No one knows for sure, either, how significantly--for better or worse--the new mall will affect retail competitors. Some say they hope to cash in on increased consumer traffic to and from the mall. Others predict business will slacken temporarily, at least until the new mall’s novelty wears off.
“We expect a little bit of a drop in business, but only time will tell,” an employee who declined to give her name said at Miller’s Outpost, a men’s and women’s apparel store in Valencia, about a mile from the mall.
A Newhall lingerie shopkeeper was more optimistic. “Oh, things will slow down for us until around Christmas,” said Leanna Gianniotes, manager of Definitely Feminine. “But really, women who come here don’t like to stand in line at the malls. The people who went to the Northridge mall will go to this mall. They don’t include our customers, who keep coming back because they like the special attention we give them.”
Still another local merchant will tap into what it hopes will be the best of two worlds. B. Dalton Bookseller, which operates an outlet at Granary Square, a Valencia strip shopping center, has added a second store inside the new mall.
“We consider our first store a destination store--that is, the customer knows exactly what he wants but doesn’t want to fight all that mall traffic,” said Beverly Potsos, who manages B. Dalton’s shop at the mall. “At our mall store, most of our customers will have shopped at Sears or the other stores. They’ll come in just to see what’s new. What we’re doing is giving our customers different options.”

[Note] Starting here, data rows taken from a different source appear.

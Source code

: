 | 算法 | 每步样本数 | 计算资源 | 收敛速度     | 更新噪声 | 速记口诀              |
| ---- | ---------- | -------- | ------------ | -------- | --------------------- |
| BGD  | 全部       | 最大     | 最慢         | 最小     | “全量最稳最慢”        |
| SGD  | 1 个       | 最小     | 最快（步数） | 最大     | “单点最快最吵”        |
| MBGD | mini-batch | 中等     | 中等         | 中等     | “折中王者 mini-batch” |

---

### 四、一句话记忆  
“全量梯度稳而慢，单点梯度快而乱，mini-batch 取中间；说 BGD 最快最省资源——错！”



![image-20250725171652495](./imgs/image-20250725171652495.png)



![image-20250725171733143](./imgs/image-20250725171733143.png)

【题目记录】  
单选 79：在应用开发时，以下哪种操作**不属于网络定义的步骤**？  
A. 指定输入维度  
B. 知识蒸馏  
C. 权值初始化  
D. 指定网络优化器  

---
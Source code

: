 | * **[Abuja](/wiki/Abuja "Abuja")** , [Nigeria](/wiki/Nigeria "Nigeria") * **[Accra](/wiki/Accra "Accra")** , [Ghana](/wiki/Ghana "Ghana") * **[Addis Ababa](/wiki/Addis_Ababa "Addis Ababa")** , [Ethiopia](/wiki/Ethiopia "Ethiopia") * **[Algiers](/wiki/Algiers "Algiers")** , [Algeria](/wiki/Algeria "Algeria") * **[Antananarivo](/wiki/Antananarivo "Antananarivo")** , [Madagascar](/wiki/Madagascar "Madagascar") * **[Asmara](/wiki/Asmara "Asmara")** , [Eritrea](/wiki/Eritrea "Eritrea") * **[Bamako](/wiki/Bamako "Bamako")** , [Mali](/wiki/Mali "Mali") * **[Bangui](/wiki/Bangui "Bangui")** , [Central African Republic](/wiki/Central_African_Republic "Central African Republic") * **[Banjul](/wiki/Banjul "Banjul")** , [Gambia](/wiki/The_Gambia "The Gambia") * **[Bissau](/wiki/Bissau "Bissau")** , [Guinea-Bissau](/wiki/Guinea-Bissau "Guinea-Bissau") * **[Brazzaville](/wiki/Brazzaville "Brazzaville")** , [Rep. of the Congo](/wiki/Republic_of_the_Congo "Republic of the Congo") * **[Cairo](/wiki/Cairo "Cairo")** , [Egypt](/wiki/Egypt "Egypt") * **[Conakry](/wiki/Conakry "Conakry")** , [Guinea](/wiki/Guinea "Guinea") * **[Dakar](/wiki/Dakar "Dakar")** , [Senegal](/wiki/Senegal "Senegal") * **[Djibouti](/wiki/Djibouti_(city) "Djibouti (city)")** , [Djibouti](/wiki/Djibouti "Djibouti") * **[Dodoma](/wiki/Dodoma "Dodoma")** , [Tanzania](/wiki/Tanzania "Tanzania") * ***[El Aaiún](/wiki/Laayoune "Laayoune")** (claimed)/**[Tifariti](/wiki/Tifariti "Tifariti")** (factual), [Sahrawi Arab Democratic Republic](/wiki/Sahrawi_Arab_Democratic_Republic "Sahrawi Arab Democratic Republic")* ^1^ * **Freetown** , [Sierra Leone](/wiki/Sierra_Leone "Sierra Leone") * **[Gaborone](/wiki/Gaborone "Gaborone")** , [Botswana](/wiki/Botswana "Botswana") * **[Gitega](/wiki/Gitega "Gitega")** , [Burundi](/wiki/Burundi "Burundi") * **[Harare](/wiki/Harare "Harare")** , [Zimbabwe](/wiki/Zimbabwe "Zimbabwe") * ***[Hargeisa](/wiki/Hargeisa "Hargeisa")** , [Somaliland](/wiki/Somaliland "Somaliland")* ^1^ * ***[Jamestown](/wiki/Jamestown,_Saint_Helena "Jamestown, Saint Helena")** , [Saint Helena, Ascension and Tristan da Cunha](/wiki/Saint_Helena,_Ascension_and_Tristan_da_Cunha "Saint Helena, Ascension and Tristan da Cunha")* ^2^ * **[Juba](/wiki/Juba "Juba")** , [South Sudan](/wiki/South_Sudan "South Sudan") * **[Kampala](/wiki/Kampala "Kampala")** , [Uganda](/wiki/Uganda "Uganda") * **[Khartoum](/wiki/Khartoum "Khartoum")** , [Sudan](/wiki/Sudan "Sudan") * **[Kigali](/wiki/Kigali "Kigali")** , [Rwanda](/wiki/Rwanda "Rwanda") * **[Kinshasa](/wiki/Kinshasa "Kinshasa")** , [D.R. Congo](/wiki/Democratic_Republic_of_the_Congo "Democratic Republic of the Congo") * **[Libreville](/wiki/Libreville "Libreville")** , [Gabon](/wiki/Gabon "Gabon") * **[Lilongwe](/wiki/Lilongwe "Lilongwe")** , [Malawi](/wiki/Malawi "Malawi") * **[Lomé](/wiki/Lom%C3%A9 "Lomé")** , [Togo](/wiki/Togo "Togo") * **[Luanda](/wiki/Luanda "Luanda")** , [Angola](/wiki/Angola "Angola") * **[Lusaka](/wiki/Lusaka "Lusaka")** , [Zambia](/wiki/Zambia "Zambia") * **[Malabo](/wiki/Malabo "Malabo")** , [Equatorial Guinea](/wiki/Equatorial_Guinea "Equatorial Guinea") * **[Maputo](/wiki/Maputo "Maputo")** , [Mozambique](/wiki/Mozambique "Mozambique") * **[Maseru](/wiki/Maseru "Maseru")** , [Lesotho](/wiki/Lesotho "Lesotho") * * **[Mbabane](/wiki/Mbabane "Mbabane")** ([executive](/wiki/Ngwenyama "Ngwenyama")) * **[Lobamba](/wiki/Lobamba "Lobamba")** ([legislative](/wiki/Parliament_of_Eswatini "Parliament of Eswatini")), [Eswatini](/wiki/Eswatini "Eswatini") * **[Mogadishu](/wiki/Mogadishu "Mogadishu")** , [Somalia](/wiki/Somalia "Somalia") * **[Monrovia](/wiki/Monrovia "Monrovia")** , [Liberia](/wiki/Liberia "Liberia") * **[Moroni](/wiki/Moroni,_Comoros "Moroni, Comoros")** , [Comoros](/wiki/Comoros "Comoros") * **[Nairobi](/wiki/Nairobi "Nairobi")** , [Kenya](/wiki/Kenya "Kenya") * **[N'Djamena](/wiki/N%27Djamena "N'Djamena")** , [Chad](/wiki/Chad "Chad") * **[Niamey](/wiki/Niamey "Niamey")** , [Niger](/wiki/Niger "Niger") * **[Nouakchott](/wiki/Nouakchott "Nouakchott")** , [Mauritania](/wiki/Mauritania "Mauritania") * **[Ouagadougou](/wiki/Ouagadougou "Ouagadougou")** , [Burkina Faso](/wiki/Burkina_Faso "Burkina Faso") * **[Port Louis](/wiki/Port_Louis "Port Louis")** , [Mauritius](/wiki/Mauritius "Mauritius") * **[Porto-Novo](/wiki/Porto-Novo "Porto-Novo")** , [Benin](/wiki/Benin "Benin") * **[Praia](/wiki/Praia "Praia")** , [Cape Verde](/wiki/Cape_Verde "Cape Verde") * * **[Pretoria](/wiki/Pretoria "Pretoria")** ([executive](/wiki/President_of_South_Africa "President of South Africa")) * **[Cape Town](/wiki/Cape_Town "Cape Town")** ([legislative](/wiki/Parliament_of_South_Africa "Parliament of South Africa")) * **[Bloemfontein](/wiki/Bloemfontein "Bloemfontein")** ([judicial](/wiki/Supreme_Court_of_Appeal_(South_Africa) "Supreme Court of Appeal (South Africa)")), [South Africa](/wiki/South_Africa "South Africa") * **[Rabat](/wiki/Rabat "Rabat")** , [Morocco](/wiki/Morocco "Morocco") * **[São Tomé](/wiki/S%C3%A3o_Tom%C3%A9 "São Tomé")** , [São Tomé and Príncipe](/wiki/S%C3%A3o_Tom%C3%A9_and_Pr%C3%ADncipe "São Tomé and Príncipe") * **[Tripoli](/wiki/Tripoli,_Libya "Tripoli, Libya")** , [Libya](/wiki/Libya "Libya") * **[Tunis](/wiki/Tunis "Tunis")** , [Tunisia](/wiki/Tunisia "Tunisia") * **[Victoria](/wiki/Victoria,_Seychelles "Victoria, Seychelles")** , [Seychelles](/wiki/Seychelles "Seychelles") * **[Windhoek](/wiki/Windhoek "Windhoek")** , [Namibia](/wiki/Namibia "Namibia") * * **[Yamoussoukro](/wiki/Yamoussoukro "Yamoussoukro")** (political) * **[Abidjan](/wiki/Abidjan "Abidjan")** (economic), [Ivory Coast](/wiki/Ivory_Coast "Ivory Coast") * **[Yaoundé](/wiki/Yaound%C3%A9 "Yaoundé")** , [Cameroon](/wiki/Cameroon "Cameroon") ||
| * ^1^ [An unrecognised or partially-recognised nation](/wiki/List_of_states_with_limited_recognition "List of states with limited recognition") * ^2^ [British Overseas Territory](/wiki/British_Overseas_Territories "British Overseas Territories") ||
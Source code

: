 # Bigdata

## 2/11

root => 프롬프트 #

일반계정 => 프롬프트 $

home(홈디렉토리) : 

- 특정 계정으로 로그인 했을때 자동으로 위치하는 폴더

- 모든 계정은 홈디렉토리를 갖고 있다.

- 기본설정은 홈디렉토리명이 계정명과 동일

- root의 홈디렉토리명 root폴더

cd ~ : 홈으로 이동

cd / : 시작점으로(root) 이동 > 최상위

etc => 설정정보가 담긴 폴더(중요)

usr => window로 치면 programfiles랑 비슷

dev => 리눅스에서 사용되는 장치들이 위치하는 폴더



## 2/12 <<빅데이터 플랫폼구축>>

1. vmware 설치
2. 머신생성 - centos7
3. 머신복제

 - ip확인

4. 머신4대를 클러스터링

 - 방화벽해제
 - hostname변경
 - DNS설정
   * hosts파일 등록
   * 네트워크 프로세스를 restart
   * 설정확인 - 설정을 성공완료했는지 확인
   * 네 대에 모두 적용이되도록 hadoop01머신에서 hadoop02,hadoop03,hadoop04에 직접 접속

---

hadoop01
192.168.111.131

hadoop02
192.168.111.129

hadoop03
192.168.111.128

For all the uncertainties the new mall brings to the area, at least Santa Clarita’s own viability--as more than a one-dimensional community of commuters--now appears assured, said the city’s Harris.
“The mall will become a social place for Santa Claritans to interact,” she said. “And it will give this city recognition as a viable place not only to live but to shop and ultimately to work . . . People will find, at last, that the Santa Clarita Valley has everything.”